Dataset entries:
----------

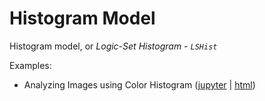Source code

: # Histogram Model

Histogram model, or *Logic-Set Histogram* - *`LSHist`*

Examples:
- Analyzing Images using Color Histogram ([jupyter](https://nbviewer.jupyter.org/github/LSHist/histogram/blob/master/examples/cbir_color/cbir_color_example.ipynb) | [html](https://nbviewer.jupyter.org/github/LSHist/histogram/blob/master/examples/cbir_color/cbir_color_example.html))

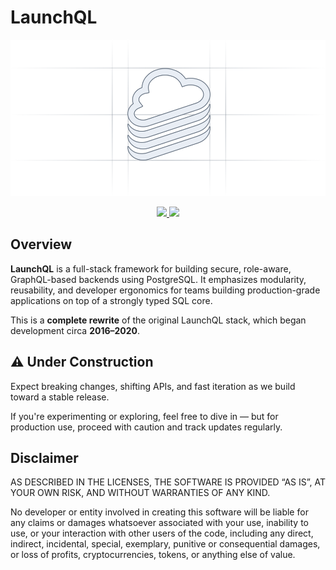 # LaunchQL

<p align="center" width="100%">
  <img height="250" src="https://raw.githubusercontent.com/launchql/launchql/refs/heads/main/assets/outline-logo.svg" />
</p>

<p align="center" width="100%">
  <a href="https://github.com/launchql/launchql/actions/workflows/run-tests.yaml">
    <img height="20" src="https://github.com/launchql/launchql/actions/workflows/run-tests.yaml/badge.svg" />
  </a>
   <a href="https://github.com/launchql/launchql/blob/main/LICENSE"><img height="20" src="https://img.shields.io/badge/license-MIT-blue.svg"/></a>
</p>

## Overview

**LaunchQL** is a full-stack framework for building secure, role-aware, GraphQL-based backends using PostgreSQL. It emphasizes modularity, reusability, and developer ergonomics for teams building production-grade applications on top of a strongly typed SQL core.

This is a **complete rewrite** of the original LaunchQL stack, which began development circa **2016–2020**. 


## ⚠️ Under Construction

Expect breaking changes, shifting APIs, and fast iteration as we build toward a stable release.

If you're experimenting or exploring, feel free to dive in — but for production use, proceed with caution and track updates regularly.


## Disclaimer

AS DESCRIBED IN THE LICENSES, THE SOFTWARE IS PROVIDED “AS IS”, AT YOUR OWN RISK, AND WITHOUT WARRANTIES OF ANY KIND.

No developer or entity involved in creating this software will be liable for any claims or damages whatsoever associated with your use, inability to use, or your interaction with other users of the code, including any direct, indirect, incidental, special, exemplary, punitive or consequential damages, or loss of profits, cryptocurrencies, tokens, or anything else of value.


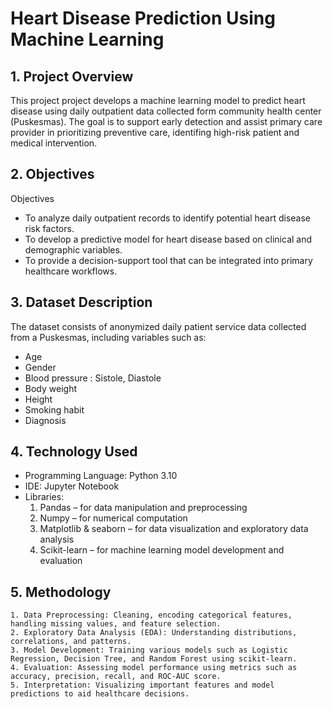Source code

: # Heart Disease Prediction Using Machine Learning

## 1. Project Overview
This project project develops a machine learning model to predict heart disease using daily outpatient data collected form  community health center (Puskesmas). The goal is to support early detection and assist primary care provider in prioritizing preventive care, identifing high-risk patient and medical intervention.
## 2. Objectives
Objectives
- To analyze daily outpatient records to identify potential heart disease risk factors.
- To develop a predictive model for heart disease based on clinical and demographic variables.
- To provide a decision-support tool that can be integrated into primary healthcare workflows.
## 3. Dataset Description
The dataset consists of anonymized daily patient service data collected from a Puskesmas, including variables such as:
- Age
- Gender
- Blood pressure : Sistole, Diastole
- Body weight
- Height
- Smoking habit
- Diagnosis
## 4. Technology Used
- Programming Language: Python 3.10
- IDE: Jupyter Notebook
- Libraries:
  1. Pandas – for data manipulation and preprocessing
  2. Numpy – for numerical computation
  3. Matplotlib & seaborn – for data visualization and exploratory data analysis
  4. Scikit-learn – for machine learning model development and evaluation

## 5. Methodology
	1. Data Preprocessing: Cleaning, encoding categorical features, handling missing values, and feature selection.
	2. Exploratory Data Analysis (EDA): Understanding distributions, correlations, and patterns.
	3. Model Development: Training various models such as Logistic Regression, Decision Tree, and Random Forest using scikit-learn.
	4. Evaluation: Assessing model performance using metrics such as accuracy, precision, recall, and ROC-AUC score.
	5. Interpretation: Visualizing important features and model predictions to aid healthcare decisions.

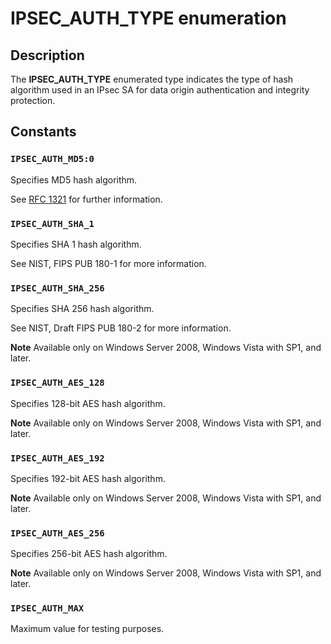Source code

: # IPSEC_AUTH_TYPE enumeration

## Description

The **IPSEC_AUTH_TYPE** enumerated type indicates the type of hash algorithm used in an IPsec SA for data origin
authentication and integrity protection.

## Constants

### `IPSEC_AUTH_MD5:0`

Specifies MD5 hash algorithm.

See [RFC 1321](https://www.ietf.org/rfc/rfc1321.txt) for further information.

### `IPSEC_AUTH_SHA_1`

Specifies SHA 1 hash algorithm.

See NIST, FIPS PUB 180-1 for more information.

### `IPSEC_AUTH_SHA_256`

Specifies SHA 256 hash algorithm.

See NIST, Draft FIPS PUB 180-2 for more information.

**Note** Available only on Windows Server 2008, Windows Vista with SP1, and later.

### `IPSEC_AUTH_AES_128`

Specifies 128-bit AES hash algorithm.

**Note** Available only on Windows Server 2008, Windows Vista with SP1, and later.

### `IPSEC_AUTH_AES_192`

Specifies 192-bit AES hash algorithm.

**Note** Available only on Windows Server 2008, Windows Vista with SP1, and later.

### `IPSEC_AUTH_AES_256`

Specifies 256-bit AES hash algorithm.

**Note** Available only on Windows Server 2008, Windows Vista with SP1, and later.

### `IPSEC_AUTH_MAX`

Maximum value for testing purposes.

----------

When you reach the line containing "- To provide" in the data above, start copying exactly, and stop after the line containing "2. Exploratory Data".

- To provide a decision-support tool that can be integrated into primary healthcare workflows.
## 3. Dataset Description
The dataset consists of anonymized daily patient service data collected from a Puskesmas, including variables such as:
- Age
- Gender
- Blood pressure : Sistole, Diastole
- Body weight
- Height
- Smoking habit
- Diagnosis
## 4. Technology Used
- Programming Language: Python 3.10
- IDE: Jupyter Notebook
- Libraries:
  1. Pandas – for data manipulation and preprocessing
  2. Numpy – for numerical computation
  3. Matplotlib & seaborn – for data visualization and exploratory data analysis
  4. Scikit-learn – for machine learning model development and evaluation

## 5. Methodology
	1. Data Preprocessing: Cleaning, encoding categorical features, handling missing values, and feature selection.
	2. Exploratory Data Analysis (EDA): Understanding distributions, correlations, and patterns.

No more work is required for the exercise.